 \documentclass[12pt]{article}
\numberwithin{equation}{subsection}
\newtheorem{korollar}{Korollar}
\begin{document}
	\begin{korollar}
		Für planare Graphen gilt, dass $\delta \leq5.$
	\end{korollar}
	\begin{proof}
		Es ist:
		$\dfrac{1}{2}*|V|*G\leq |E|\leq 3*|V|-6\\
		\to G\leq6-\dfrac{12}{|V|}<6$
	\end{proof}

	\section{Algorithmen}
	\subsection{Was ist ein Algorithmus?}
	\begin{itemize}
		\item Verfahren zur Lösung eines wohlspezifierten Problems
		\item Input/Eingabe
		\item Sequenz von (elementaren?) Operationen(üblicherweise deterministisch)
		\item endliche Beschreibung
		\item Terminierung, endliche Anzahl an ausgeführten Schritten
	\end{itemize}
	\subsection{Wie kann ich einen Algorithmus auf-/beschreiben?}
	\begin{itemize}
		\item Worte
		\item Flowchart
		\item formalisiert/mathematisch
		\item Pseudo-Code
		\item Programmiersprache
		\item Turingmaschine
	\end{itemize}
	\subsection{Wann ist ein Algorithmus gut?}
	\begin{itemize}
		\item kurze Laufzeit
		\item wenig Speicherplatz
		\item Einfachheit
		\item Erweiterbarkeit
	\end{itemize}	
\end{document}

□ □ □ □ □ □ □

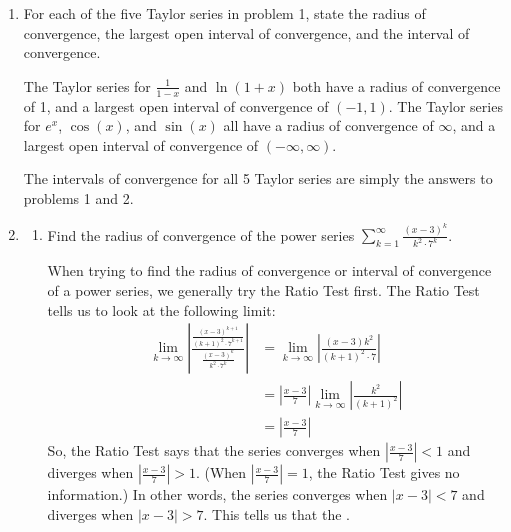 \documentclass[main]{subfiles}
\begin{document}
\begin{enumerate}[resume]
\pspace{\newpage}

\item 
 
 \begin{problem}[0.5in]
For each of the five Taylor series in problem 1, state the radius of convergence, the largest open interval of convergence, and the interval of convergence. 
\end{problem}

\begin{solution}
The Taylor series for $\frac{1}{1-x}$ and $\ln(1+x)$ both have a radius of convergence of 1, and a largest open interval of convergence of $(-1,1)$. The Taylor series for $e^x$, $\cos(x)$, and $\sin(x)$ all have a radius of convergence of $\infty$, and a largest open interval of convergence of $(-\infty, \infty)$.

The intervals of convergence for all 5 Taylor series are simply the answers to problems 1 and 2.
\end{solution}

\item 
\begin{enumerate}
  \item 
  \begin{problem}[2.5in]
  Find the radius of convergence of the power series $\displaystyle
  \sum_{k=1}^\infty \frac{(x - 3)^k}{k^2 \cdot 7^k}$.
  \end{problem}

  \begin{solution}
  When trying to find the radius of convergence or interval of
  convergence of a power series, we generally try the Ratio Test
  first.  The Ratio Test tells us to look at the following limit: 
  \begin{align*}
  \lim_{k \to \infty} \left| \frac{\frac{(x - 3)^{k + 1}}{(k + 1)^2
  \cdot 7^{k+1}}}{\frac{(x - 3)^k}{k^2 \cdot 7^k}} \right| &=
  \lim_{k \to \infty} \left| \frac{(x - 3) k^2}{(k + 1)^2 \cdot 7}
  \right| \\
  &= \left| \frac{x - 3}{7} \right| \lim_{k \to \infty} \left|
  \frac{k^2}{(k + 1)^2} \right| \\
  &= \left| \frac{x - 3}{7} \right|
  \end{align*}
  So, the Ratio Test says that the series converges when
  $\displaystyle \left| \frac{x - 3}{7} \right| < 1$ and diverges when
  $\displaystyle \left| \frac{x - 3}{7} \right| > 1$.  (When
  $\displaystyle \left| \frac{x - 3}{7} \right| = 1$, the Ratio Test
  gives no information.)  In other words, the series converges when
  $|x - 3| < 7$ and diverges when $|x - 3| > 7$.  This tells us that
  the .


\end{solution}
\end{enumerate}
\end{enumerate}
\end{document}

□ □ □ □ □ □ □

→ Your instructions: In the entries above, count the lines that contain the string "Algorithmus" and reply with the number only.

→ Written solution: 3